Michael Kimmelman: Well, thank you for teeing that up, Brian, because, of course, I really think walking the streets, it's an odd thing. Because as New Yorkers, most of us don't own cars. I've never owned a car, though I like to drive, and so I've always walked. I think a lot of us have just forgotten the joy of walking, not necessarily walking with a particular purpose that you've got to get to work or something, but walking with the idea of keeping your eyes and ears and, as you say, your nose open too.
It's just a way of seeing and thinking and experiencing the city that opens up these whole universes that are right there in front of you. I think that's the wonder. It's different than taking a walk in the country, I think, which has its own joys. In the city, it's something that it never really ends. I think the best thing to do is just basically take a walk. Go someplace where you've not been before.
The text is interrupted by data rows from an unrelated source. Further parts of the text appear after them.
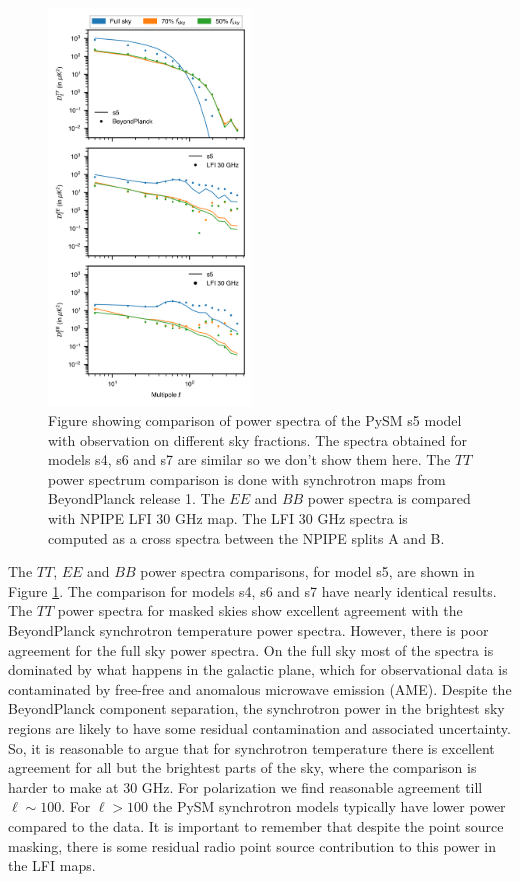 \documentclass[twocolumn]{aastex631}
\begin{document}
\begin{figure}
    \centering
    \includegraphics[width=0.48\textwidth]{figures/Dlcomp_PySM3-4b7_s5_vs_BPnLFI30_BPI.png}
    \caption{Figure showing comparison of power spectra of the PySM s5 model with observation on different sky fractions. The spectra obtained for models s4, s6 and s7 are similar so we don't show them here. The $TT$ power spectrum comparison is done with synchrotron maps from BeyondPlanck release 1. The $EE$ and $BB$ power spectra is compared with NPIPE LFI 30 GHz map. The LFI 30 GHz spectra is computed as a cross spectra between the NPIPE splits A and B.}
    \label{fig:Dl_sync_galmask}
\end{figure}

The $TT$, $EE$ and $BB$ power spectra comparisons, for model s5, are shown in Figure \ref{fig:Dl_sync_galmask}. The comparison for models s4, s6 and s7 have nearly identical results. The $TT$ power spectra for masked skies show excellent agreement with the BeyondPlanck synchrotron temperature power spectra. However, there is poor agreement for the full sky power spectra. On the full sky most of the spectra is dominated by what happens in the galactic plane, which for observational data is contaminated by free-free and anomalous microwave emission (AME). Despite the BeyondPlanck component separation, the synchrotron power in the brightest sky regions are likely to have some residual contamination and associated uncertainty. So, it is reasonable to argue that for synchrotron temperature there is excellent agreement for all but the brightest parts of the sky, where the comparison is harder to make at 30 GHz. For polarization we find reasonable agreement till $\ell \sim 100$. For $\ell > 100$ the PySM synchrotron models typically have lower power compared to the data. It is important to remember that despite the point source masking, there is some residual radio point source contribution to this power in the LFI maps.
\end{document}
I'll just end by saying I had a friend who unfortunately died not so long ago, a man named Alex Garvin.
You may know that name, Brian. He worked in the city administration going back to the Lindsay years and was in city planning and a true deep-in-the-bone New Yorker. Alex grew up basically by, every weekend, going to a different subway stop and just getting out and looking around. It's a hard thing to imagine doing, but I found that inspiring. I think it was a life for Alex and a full and rich life. That's the city. It's an infinite place.
Brian Lehrer: Michael Kimmelman, New York Times architecture critic. It's not just an infinite place. It's an intimate place because his new book is called, The Intimate City: Walking New York, out today. If you want to see him in person, he'll be chatting with Suketu Mehta, the aforementioned, at the Strand tomorrow. Then take out your 2023 date books, he'll be speaking with Sam Sifton about the book at the Stavros Niarchos Foundation Library on Wednesday, January 25th. The Strand tomorrow, the Niarchos Foundation Library on January 25th. Michael, this was great. Thank you very much.
Michael Kimmelman: Thank you, Brian. Pleasure.